David Petraeus: You could also say that the red line is Syria that was not a red line is actually something that individuals in this US administration remember because, of course, they experienced it as members of the Obama administration. And now they're trying to ensure that is not something that might influence. Indeed, you can argue that Afghanistan has called into question the US dependability as a partner and-

Andrew Roberts: Oh, certainly. Yeah, don't worry-

David Petraeus: The awareness of that actually might color some of the decision making and the recommendations made by those advising policy makers.

Andrew Roberts: You wrote it that Robert Jervis who wrote, "The only thing that's important for a nation as its revolution as its last major war," which seems even more true today than for the US when he wrote it back in 1976. You also quote Ernest May who said that, "Policy makers ordinarily use history badly." So how could we encourage policy makers to use history better? Is it just a question of reading better history and thinking about it in a different way? How can it be used as a resource more successfully than it is at the moment in your view?

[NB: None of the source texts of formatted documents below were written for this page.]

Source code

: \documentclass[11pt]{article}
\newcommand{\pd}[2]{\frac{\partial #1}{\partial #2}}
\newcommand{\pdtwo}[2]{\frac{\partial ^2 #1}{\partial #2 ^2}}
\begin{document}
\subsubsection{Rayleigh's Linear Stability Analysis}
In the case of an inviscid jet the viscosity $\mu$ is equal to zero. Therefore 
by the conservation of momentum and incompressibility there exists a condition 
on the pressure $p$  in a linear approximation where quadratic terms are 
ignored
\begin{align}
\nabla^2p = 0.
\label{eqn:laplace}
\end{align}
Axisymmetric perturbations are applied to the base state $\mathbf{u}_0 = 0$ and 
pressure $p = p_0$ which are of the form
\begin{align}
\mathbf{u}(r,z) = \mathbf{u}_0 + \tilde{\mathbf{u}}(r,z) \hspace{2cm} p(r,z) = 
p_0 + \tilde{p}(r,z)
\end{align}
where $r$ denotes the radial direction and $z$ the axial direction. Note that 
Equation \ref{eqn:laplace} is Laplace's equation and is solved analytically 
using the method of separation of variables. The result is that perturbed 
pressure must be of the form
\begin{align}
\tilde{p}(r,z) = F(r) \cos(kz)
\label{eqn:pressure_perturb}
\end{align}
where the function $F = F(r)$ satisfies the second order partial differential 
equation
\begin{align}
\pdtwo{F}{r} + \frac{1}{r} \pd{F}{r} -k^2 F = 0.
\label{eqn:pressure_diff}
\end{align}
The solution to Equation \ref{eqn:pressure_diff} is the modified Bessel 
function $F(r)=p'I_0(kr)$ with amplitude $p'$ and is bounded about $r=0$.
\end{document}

David Petraeus: Well, I think that the very short answer before giving the somewhat longer one is to really understand the history, to understand all aspects of a particular situation, every element of it, the context, the different features, and then how are they relevant to the case at hand? But first, I should just note, I think that Bob Jervis was exactly right. In fact, I think he is one of the truly exceptional pathbreaking academics in the study of crisis decision making, as well as in misperception in international politics, which is actually a title of one of his great books.

David Petraeus: He was also by the way, a wonderful human being and generous mentor to his students and someone who sadly passed away just recently. The late Harvard professor Ernie May who wrote the classic work, Lessons of the Past, was a towering figure in the field of so-called applied history and a hugely thoughtful writer on these subjects. I studied the works of both back in the day in my academic period when doing that dissertation and I believe they are still among the classic thinkers in the field.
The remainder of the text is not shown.